╭──
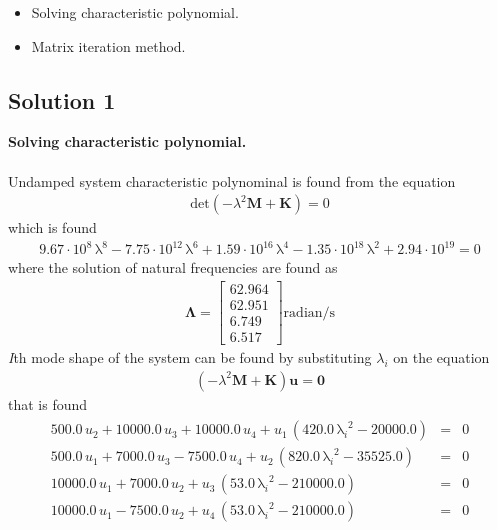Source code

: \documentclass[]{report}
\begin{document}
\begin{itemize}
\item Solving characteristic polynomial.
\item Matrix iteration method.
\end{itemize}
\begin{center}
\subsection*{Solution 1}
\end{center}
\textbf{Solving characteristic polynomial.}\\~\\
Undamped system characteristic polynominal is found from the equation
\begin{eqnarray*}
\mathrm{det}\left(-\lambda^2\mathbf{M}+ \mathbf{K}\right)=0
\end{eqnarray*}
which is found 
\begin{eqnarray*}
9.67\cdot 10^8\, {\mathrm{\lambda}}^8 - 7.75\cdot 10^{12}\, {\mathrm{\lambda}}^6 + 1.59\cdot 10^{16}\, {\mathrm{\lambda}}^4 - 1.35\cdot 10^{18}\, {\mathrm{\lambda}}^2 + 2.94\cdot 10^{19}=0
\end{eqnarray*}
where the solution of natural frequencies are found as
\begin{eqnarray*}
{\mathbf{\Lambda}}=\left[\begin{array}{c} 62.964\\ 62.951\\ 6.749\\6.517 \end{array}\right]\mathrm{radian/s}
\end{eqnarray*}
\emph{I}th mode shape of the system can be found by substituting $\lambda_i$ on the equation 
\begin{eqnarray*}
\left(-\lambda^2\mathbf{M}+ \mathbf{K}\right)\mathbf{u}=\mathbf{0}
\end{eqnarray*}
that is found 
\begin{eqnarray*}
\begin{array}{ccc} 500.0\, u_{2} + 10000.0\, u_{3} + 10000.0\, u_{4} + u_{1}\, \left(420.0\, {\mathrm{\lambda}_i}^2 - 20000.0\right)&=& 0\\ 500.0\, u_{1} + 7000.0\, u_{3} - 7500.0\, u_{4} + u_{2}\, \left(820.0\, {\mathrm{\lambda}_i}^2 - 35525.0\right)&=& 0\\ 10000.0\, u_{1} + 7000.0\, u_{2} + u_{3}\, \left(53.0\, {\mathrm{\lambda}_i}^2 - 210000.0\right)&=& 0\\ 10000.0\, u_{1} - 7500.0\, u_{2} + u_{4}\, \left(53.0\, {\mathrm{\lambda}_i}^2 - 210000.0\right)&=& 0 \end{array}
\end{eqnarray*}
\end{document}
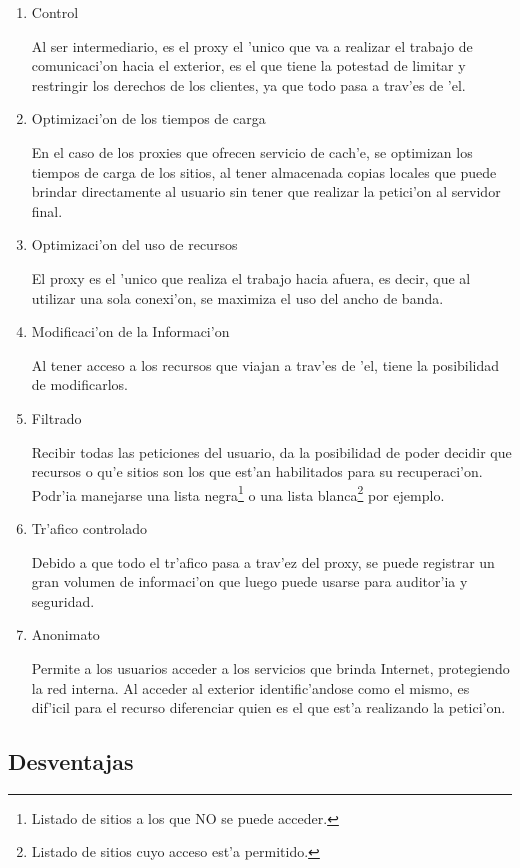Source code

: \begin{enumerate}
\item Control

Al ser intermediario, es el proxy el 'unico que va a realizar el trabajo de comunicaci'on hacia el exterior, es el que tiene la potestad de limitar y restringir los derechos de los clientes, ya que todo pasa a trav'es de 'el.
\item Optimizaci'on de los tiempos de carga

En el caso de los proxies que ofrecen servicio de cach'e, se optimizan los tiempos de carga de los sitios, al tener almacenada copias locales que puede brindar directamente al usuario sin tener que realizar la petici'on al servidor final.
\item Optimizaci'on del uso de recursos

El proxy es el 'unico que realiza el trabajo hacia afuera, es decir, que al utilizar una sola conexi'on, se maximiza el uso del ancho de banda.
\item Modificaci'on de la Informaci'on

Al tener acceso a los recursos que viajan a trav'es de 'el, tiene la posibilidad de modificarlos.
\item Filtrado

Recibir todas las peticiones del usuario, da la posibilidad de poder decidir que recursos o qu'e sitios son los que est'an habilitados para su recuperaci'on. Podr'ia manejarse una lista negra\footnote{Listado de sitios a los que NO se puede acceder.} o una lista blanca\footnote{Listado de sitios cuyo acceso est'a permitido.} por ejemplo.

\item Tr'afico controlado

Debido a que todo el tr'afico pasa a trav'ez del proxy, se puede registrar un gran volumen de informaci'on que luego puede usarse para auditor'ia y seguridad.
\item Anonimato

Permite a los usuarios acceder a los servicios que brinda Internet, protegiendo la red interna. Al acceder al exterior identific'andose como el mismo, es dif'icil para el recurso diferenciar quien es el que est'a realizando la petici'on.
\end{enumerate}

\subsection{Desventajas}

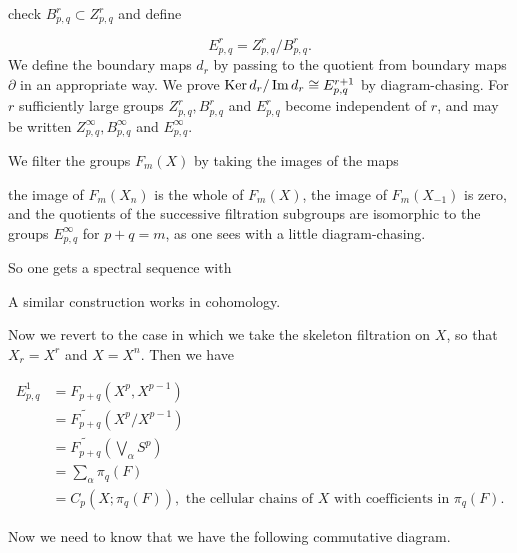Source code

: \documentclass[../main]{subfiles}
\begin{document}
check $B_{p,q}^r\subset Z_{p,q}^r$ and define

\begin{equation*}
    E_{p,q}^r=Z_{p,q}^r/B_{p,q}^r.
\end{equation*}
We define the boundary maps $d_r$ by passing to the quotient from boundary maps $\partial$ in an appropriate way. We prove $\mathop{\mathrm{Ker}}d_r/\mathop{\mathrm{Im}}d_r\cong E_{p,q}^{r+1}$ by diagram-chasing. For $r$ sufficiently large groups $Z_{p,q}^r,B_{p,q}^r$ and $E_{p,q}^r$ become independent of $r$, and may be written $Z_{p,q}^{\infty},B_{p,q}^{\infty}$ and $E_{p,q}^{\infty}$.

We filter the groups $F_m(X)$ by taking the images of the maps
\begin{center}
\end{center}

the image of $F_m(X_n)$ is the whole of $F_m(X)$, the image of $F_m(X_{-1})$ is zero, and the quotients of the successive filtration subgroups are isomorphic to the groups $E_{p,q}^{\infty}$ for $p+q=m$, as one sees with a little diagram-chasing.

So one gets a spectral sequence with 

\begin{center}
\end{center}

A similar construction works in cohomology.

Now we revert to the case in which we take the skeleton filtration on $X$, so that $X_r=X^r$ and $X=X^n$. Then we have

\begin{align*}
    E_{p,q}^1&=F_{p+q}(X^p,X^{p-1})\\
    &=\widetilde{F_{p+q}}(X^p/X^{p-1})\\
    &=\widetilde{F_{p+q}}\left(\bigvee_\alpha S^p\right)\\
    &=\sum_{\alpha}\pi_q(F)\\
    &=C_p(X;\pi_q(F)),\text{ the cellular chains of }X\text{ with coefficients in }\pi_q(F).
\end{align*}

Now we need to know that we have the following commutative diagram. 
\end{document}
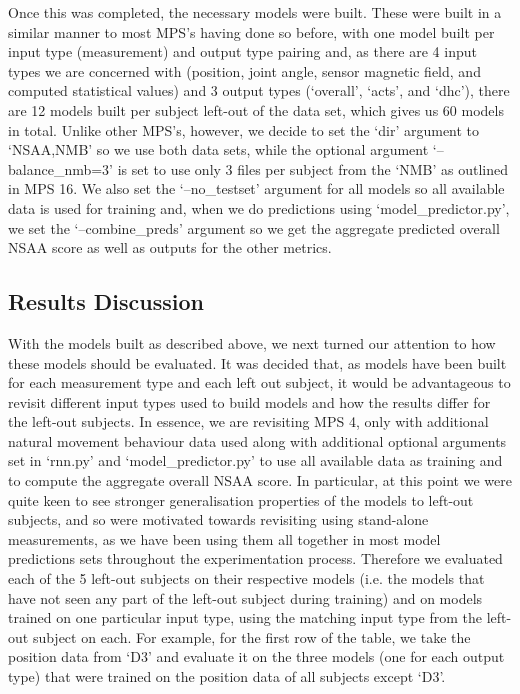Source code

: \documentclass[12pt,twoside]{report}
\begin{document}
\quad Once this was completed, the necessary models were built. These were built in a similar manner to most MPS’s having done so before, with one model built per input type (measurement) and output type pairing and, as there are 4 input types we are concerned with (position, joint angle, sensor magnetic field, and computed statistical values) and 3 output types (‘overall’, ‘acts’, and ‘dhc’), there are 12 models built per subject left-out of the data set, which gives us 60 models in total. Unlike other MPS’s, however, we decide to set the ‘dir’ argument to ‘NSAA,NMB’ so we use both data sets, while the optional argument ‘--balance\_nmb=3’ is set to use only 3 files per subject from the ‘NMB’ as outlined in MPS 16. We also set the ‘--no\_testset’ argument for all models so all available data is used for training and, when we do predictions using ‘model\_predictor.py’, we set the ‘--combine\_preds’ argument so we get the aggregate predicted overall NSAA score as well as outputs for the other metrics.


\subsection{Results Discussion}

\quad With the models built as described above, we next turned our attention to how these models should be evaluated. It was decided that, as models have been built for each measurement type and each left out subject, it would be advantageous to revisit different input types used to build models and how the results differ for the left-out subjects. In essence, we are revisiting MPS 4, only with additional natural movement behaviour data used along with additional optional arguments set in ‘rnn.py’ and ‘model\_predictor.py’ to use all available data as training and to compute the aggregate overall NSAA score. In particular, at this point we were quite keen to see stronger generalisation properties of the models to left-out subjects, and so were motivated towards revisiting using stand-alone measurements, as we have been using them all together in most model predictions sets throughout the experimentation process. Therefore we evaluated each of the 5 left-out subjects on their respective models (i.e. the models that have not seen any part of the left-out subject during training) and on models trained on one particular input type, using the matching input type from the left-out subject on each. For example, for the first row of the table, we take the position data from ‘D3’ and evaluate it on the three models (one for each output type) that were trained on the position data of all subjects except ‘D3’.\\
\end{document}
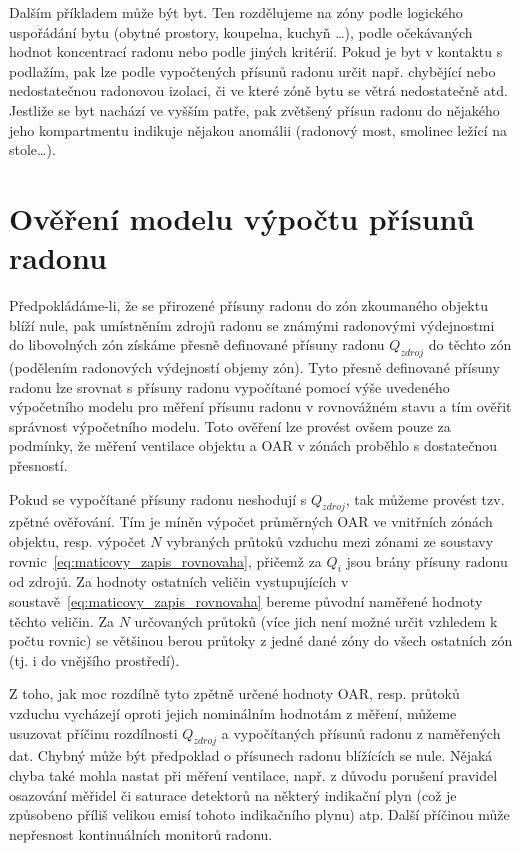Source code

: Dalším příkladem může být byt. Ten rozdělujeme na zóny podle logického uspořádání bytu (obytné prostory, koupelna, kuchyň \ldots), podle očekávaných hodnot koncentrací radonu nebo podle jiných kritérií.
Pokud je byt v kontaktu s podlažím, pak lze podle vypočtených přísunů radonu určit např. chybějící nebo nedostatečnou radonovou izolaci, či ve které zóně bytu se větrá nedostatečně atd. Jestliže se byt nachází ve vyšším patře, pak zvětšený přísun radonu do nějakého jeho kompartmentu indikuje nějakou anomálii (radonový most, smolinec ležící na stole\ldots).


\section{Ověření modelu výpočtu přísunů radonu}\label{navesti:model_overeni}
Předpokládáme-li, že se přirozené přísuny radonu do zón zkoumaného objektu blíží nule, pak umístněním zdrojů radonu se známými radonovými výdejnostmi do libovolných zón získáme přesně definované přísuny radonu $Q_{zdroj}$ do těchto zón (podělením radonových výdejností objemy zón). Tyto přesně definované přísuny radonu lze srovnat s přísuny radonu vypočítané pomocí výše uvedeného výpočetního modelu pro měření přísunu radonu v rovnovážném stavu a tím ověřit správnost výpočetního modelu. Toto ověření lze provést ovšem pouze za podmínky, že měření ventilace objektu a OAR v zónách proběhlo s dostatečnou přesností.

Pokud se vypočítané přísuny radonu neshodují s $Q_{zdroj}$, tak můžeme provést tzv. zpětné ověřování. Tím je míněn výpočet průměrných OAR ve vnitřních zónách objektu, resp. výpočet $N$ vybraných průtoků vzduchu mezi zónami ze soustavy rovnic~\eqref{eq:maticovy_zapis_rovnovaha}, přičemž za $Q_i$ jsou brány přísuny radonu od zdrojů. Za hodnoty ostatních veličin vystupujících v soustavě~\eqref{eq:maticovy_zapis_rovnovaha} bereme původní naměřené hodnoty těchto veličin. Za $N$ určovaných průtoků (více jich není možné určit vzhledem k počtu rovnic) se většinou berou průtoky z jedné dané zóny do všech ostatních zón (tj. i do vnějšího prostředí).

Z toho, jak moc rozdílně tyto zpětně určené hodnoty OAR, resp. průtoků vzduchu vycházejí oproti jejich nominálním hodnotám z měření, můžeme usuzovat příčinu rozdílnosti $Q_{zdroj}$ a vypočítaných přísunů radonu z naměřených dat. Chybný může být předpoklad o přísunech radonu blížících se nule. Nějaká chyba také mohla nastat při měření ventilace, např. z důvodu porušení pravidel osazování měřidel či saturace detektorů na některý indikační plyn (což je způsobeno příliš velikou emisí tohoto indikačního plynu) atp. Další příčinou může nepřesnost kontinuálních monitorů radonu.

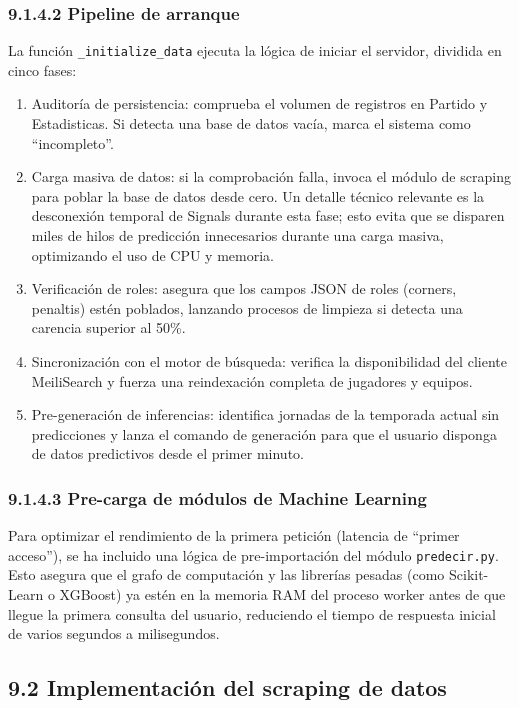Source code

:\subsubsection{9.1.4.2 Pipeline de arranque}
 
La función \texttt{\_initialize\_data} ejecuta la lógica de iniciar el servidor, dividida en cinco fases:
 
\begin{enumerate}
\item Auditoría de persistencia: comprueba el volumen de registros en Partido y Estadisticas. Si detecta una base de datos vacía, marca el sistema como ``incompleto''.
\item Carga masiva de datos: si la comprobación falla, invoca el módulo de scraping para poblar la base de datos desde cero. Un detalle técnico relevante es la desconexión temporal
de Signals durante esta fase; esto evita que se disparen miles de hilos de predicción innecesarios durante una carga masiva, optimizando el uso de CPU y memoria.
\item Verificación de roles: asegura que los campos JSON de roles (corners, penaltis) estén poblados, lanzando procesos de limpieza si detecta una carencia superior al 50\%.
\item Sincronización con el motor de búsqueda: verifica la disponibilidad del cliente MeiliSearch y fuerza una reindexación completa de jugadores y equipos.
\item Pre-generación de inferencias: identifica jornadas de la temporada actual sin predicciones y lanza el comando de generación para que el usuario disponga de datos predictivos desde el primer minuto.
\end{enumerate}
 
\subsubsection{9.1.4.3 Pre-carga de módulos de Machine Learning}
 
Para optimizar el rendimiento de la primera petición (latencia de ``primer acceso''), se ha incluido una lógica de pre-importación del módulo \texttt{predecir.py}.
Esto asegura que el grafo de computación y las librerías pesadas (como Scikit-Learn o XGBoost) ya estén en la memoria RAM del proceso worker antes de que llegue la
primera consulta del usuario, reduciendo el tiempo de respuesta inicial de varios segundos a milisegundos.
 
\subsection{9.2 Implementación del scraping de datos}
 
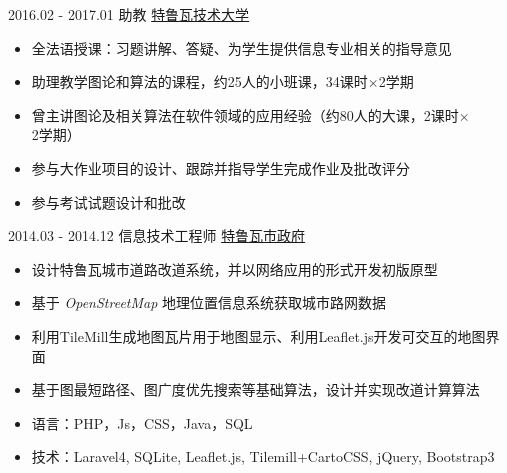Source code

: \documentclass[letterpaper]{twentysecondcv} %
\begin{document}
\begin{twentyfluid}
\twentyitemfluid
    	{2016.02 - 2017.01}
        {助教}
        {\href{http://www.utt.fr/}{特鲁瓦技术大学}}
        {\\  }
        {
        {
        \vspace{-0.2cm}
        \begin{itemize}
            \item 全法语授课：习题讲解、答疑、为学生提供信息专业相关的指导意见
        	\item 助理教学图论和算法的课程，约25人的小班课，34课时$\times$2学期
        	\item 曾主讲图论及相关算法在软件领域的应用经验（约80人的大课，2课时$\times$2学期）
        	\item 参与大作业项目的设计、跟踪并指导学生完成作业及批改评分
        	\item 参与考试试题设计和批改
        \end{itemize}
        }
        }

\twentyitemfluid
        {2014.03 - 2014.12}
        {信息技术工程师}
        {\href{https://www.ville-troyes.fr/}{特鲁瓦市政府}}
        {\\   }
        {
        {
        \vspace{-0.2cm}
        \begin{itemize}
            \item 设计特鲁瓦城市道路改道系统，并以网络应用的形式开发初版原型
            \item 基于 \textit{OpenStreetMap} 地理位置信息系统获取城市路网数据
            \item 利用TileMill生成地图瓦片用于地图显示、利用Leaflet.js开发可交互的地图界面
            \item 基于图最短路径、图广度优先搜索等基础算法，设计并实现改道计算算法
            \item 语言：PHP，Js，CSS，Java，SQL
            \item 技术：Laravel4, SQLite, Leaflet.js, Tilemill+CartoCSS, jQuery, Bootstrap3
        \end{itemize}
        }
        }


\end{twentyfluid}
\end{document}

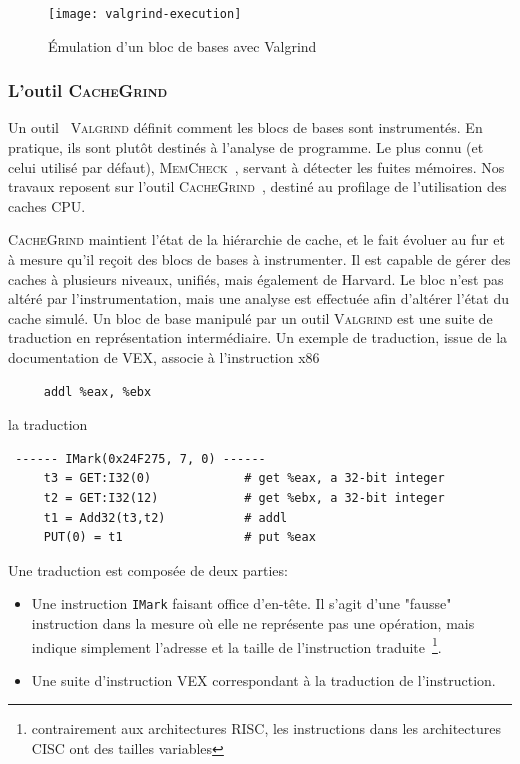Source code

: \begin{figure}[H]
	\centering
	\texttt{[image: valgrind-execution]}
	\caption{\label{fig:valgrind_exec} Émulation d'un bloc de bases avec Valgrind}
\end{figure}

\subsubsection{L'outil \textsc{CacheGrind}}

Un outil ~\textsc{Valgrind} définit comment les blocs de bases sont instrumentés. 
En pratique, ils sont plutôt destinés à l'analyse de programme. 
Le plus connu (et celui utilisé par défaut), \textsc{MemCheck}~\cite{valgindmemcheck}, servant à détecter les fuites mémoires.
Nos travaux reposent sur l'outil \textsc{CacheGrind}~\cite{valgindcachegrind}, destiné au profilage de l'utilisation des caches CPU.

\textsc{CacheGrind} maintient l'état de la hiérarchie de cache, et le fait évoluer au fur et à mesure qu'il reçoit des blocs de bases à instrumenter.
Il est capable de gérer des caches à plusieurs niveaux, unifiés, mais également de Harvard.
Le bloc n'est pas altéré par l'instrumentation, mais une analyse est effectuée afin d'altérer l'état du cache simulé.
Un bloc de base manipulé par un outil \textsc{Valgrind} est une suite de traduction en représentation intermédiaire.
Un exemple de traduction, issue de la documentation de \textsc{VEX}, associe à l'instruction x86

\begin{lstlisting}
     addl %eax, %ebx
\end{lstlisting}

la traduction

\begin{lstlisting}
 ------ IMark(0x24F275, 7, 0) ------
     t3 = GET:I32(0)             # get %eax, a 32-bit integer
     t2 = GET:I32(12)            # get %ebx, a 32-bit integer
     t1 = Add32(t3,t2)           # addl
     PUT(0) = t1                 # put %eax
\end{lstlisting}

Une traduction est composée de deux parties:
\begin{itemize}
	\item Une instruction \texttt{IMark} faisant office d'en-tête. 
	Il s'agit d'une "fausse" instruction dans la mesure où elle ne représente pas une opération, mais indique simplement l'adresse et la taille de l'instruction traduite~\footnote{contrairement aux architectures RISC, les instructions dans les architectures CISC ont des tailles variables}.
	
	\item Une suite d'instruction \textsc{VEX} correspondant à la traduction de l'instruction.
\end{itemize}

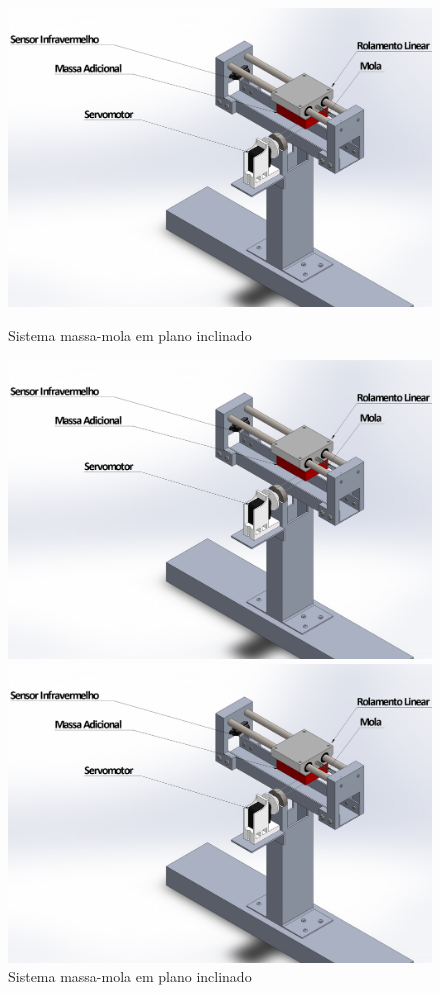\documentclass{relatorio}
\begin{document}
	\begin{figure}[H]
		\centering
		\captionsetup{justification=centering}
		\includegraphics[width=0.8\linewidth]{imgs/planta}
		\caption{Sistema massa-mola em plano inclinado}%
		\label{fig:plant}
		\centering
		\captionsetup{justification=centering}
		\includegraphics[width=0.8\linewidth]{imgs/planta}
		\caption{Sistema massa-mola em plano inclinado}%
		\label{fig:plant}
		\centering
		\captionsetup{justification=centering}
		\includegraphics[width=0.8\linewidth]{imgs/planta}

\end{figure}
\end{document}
╰──
ASSIGNMENT: Checking each line of the data, count the ones containing "ldots", and give only that count.

EXERCISE OUTPUT: 2